Firstly, whatever training platform you choose to use, if you put the time in, you will get fitter on the bike and you will enjoy your time on the Turbo Trainer ten fold compared to slogging away looking at your garage wall. I found that both platforms delivered results, improving my FTP, increasing my performance an ultimately providing me with the motivation to get on the bike. In the end the only thing that matters is that you get a good training session instead of becoming a couchlandrian!

If I’m honest, I find Zwift slightly more up my street as its not as one dimensional as The Sufferfest is. I think what The Sufferfest does, it does brilliantly. Workouts are enjoyable (as enjoyable as absolutely killing yourself can be anyway) and they are effective. Another thing worth mentioning is that I have never had a problem with The Sufferfest software. It has never crashed, disconnected or lagged out in any way, where as I’ve had very few, but still some connection issues with Zwift.
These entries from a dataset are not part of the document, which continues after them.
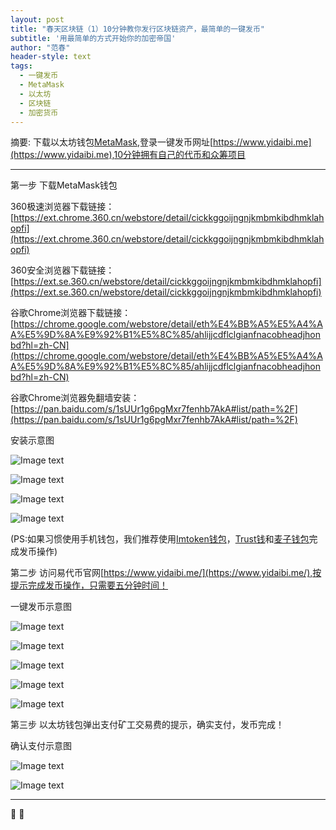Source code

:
```yaml
---
layout: post
title: "春天区块链（1）10分钟教你发行区块链资产，最简单的一键发币"
subtitle: '用最简单的方式开始你的加密帝国'
author: "范春"
header-style: text
tags:
  - 一键发币
  - MetaMask
  - 以太坊
  - 区块链
  - 加密货币
---
```


摘要: 下载以太坊钱包[MetaMask](https://ext.chrome.360.cn/webstore/detail/cickkggoijngnjkmbmkibdhmklahopfi),登录一键发币网址[https://www.yidaibi.me](https://www.yidaibi.me),10分钟拥有自己的代币和众筹项目

---

第一步 下载MetaMask钱包

360极速浏览器下载链接：[https://ext.chrome.360.cn/webstore/detail/cickkggoijngnjkmbmkibdhmklahopfi](https://ext.chrome.360.cn/webstore/detail/cickkggoijngnjkmbmkibdhmklahopfi)

360安全浏览器下载链接：[https://ext.se.360.cn/webstore/detail/cickkggoijngnjkmbmkibdhmklahopfi](https://ext.se.360.cn/webstore/detail/cickkggoijngnjkmbmkibdhmklahopfi)

谷歌Chrome浏览器下载链接：[https://chrome.google.com/webstore/detail/eth%E4%BB%A5%E5%A4%AA%E5%9D%8A%E9%92%B1%E5%8C%85/ahlijjcdflclgianfnacobheadjhonbd?hl=zh-CN](https://chrome.google.com/webstore/detail/eth%E4%BB%A5%E5%A4%AA%E5%9D%8A%E9%92%B1%E5%8C%85/ahlijjcdflclgianfnacobheadjhonbd?hl=zh-CN)

谷歌Chrome浏览器免翻墙安装：[https://pan.baidu.com/s/1sUUr1g6pgMxr7fenhb7AkA#list/path=%2F](https://pan.baidu.com/s/1sUUr1g6pgMxr7fenhb7AkA#list/path=%2F)

安装示意图

![Image text](https://www.btc36.com/yidaibi/1.jpg)

![Image text](https://www.btc36.com/yidaibi/2.jpg)

![Image text](https://www.btc36.com/yidaibi/3.jpg)

![Image text](https://www.btc36.com/yidaibi/4.jpg)

(PS:如果习惯使用手机钱包，我们推荐使用[Imtoken钱包](https://token.im/)，[Trust钱](https://trustwallet.com/)和[麦子钱包](http://mathwallet.org/cn/)完成发币操作)

第二步 访问易代币官网[https://www.yidaibi.me/](https://www.yidaibi.me/),按提示完成发币操作，只需要五分钟时间！

一键发币示意图

![Image text](https://www.btc36.com/yidaibi/5.jpg)

![Image text](https://www.btc36.com/yidaibi/6.jpg)

![Image text](https://www.btc36.com/yidaibi/7.jpg)

![Image text](https://www.btc36.com/yidaibi/8.jpg)

![Image text](https://www.btc36.com/yidaibi/9.jpg)

第三步 以太坊钱包弹出支付矿工交易费的提示，确实支付，发币完成！

确认支付示意图

![Image text](https://www.btc36.com/yidaibi/10.jpg)

![Image text](https://www.btc36.com/yidaibi/11.jpg)

---


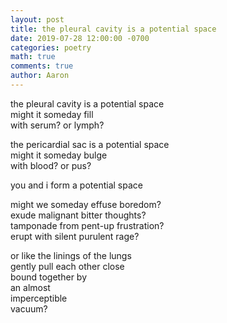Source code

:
 ```yaml
---
layout: post
title: the pleural cavity is a potential space
date: 2019-07-28 12:00:00 -0700
categories: poetry 
math: true
comments: true
author: Aaron
---
```

the pleural cavity is a potential space  
might it someday fill  
with serum? or lymph?

the pericardial sac is a potential space  
might it someday bulge  
with blood? or pus?

you and i form a potential space

might we someday effuse boredom?  
exude malignant bitter thoughts?  
tamponade from pent-up frustration?  
erupt with silent purulent rage?

or like the linings of the lungs  
gently pull each other close  
bound together by  
an almost  
imperceptible  
vacuum?

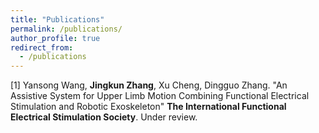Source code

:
```yaml
---
title: "Publications"
permalink: /publications/
author_profile: true
redirect_from:
  - /publications
---
```


[1] Yansong Wang, **Jingkun Zhang**, Xu Cheng, Dingguo Zhang. "An Assistive System for Upper Limb Motion Combining Functional Electrical Stimulation and Robotic Exoskeleton" **The International Functional Electrical Stimulation Society**. Under review.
Having said that, Zwift as a package I think is unparalleled in what it can offer right now. Workouts, social rides, racing, even just bumming around London on your own! The world is incredibly immersive and although not quite as good as getting out in the real world, its definitely as close as it gets right now.

If you only want to use the Turbo trainer for workouts and improving your FTP for the Summer season then subscribe to The Sufferfest. You will get plenty of good hard quality sessions to keep you occupied throughout the winter and in prime condition for the summer season. However if like me, you want more that just workouts, then Zwift is for you. Join a social ride, sit in a group, race in a Crit. Do all the things you want to do in real life but in relative discomfort of your home! And when the sun comes out and you get back on actual tarmac, you will be stronger and faster than ever!

 

Just to note, I’m yet to use TrainerRoad hence the reason I’ve not mentioned it. However I am lead to believe that it really stands out if you want a structured training plan. Perhaps I will try it for a future blog post!